In any case of infection and / or inflammation infection control is need either by antibiosis, removal of the bacterial biofilm or disinfection. In addition the basic pathogenic factors like hypoxia, impaired circulation, metabolic disease and oedema have to be treated as well. In chronic wounds at risk of infection silver-containing wound dressings are useful and effective [55], [56].

M = Moisture balance

Moist wound healing is physiological wound healing. In particular re-epithelialization of skin is supported by a moist but not wet wound milieu. This is by no doubts a clinical routine in mucous membrane wounds.

The aim of moisture balance is protection against secondary infection and balancing fluid in the wound bed. For this purpose wound dressings with a semi-occlusive surface membrane combined with polyurethane foams, alginates or hydro fibres are useful. They can also prevent maceration of surrounding skin. The major effects are improvement of granulation and re-epithelialization, pain reduction, reduction of dressing change frequency and thereby decreasing the nursing time [57], [58].

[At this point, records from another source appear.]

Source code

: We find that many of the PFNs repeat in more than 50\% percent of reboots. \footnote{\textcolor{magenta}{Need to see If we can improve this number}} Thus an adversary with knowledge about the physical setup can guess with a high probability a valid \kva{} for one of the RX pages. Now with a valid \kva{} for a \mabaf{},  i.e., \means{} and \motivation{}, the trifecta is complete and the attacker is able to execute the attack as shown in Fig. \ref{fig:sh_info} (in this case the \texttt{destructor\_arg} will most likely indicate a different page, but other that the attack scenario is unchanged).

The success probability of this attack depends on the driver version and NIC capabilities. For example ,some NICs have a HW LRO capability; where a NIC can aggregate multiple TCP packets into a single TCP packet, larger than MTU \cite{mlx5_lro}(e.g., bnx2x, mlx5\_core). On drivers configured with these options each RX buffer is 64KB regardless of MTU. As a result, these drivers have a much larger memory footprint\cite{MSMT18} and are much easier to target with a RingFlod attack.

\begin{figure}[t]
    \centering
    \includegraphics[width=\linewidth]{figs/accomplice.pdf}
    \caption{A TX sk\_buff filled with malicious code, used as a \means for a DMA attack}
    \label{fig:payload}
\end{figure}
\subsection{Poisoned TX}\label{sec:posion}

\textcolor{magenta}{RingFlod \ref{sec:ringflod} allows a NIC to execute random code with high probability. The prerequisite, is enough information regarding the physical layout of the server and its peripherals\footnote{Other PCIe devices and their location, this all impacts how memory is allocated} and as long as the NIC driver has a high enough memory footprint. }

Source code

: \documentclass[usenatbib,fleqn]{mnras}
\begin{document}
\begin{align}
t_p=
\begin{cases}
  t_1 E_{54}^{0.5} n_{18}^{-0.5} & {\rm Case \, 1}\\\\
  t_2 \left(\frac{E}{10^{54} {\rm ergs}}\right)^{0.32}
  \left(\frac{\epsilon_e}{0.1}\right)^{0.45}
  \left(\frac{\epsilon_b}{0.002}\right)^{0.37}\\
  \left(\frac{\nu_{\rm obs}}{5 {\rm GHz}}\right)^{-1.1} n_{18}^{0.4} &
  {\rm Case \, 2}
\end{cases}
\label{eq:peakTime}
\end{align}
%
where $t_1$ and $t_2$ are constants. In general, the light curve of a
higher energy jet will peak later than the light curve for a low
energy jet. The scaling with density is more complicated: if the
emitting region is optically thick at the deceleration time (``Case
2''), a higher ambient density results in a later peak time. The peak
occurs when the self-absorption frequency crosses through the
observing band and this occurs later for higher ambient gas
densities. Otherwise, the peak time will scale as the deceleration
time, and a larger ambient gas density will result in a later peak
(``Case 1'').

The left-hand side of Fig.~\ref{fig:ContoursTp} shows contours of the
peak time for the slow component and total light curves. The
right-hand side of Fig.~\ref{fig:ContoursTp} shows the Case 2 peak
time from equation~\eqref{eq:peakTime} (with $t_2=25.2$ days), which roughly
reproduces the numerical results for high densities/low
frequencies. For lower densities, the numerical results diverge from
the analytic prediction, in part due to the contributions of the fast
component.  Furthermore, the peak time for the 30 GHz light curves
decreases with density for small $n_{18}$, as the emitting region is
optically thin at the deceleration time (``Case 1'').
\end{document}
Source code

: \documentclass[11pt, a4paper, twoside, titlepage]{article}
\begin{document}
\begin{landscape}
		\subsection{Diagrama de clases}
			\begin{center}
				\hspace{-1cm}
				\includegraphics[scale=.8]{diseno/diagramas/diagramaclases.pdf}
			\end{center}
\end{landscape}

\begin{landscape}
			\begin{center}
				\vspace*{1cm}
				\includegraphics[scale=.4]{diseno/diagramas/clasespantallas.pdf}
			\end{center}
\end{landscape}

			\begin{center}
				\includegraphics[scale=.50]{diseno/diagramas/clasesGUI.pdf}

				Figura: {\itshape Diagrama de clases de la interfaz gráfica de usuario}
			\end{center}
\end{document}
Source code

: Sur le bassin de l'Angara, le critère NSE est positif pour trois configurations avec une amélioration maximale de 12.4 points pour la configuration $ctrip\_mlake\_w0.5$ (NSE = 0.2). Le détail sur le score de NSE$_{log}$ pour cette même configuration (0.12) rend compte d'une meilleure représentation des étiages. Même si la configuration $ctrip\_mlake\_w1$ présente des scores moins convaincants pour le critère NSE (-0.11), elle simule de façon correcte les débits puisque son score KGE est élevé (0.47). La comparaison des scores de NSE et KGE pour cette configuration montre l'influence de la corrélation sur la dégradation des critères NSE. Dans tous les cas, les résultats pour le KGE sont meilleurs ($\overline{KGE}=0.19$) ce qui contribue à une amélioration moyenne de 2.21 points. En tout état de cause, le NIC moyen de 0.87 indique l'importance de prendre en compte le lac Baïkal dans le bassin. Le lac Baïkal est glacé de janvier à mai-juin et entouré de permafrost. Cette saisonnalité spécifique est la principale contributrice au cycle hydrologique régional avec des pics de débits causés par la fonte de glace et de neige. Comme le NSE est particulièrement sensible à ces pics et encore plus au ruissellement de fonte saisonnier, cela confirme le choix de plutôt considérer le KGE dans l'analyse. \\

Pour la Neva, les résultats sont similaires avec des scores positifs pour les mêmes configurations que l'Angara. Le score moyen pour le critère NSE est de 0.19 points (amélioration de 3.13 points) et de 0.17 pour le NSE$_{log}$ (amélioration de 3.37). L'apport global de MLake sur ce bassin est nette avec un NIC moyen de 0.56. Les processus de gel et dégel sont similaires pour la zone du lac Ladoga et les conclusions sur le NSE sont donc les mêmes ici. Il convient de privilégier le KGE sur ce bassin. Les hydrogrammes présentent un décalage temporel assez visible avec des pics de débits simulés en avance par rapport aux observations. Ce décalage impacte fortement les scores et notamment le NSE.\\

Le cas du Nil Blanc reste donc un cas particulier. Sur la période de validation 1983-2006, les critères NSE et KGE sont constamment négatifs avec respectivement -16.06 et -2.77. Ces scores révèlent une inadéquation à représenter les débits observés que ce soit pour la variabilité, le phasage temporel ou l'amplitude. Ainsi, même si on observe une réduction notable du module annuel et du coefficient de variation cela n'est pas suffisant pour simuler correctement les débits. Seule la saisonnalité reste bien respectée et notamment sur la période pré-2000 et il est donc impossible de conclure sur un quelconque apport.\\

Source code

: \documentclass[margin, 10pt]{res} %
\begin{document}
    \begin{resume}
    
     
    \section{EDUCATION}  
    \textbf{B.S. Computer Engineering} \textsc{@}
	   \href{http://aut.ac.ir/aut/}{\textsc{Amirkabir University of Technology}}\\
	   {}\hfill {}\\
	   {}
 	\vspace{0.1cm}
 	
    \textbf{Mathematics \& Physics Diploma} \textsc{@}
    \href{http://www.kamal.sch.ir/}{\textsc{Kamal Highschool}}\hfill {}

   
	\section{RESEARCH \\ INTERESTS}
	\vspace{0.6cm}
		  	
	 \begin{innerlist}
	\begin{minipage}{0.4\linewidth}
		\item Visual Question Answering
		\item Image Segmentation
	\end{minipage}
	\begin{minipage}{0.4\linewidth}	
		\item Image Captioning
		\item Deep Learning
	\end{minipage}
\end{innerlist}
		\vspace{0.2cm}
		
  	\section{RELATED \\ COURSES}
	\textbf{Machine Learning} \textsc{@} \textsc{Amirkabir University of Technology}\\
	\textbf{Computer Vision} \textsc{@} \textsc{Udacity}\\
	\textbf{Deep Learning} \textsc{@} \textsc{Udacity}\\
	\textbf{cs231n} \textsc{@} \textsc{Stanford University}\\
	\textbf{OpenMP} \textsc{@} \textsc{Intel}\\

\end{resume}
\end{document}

In recent years more and more interactive dressings have been developed, that balance the content and activity of matrix metalloproteinases in the wound fluid [59], [60].

E = Edge of wound

The wound edge can be undermined like in pyoderma gangraenosum, hyperplastic like in plantar ulcers or growing onto the wound bed like in healing wounds (edge effect). The edge effect can also be observed after skin transplant (i.e. in full thickness Reverdin islands). Platelet-derived growth factor (PDGF-BB) increases the speed of re-epithelialization in diabetic and varicose ulcers. The basic mechanisms of action are neoangiogenesis and increased fibroblast activity [61]. On the other hand, dermal matrix components like hyaluronic acid, oxygen partial pressure and other growth factors may stimulate keratinocyte proliferation and migration [62], [63]. Inter linked hyaluronic acid has been used as wound dressing and as a keratinocyte delivery system in tissue-engineered skin [64].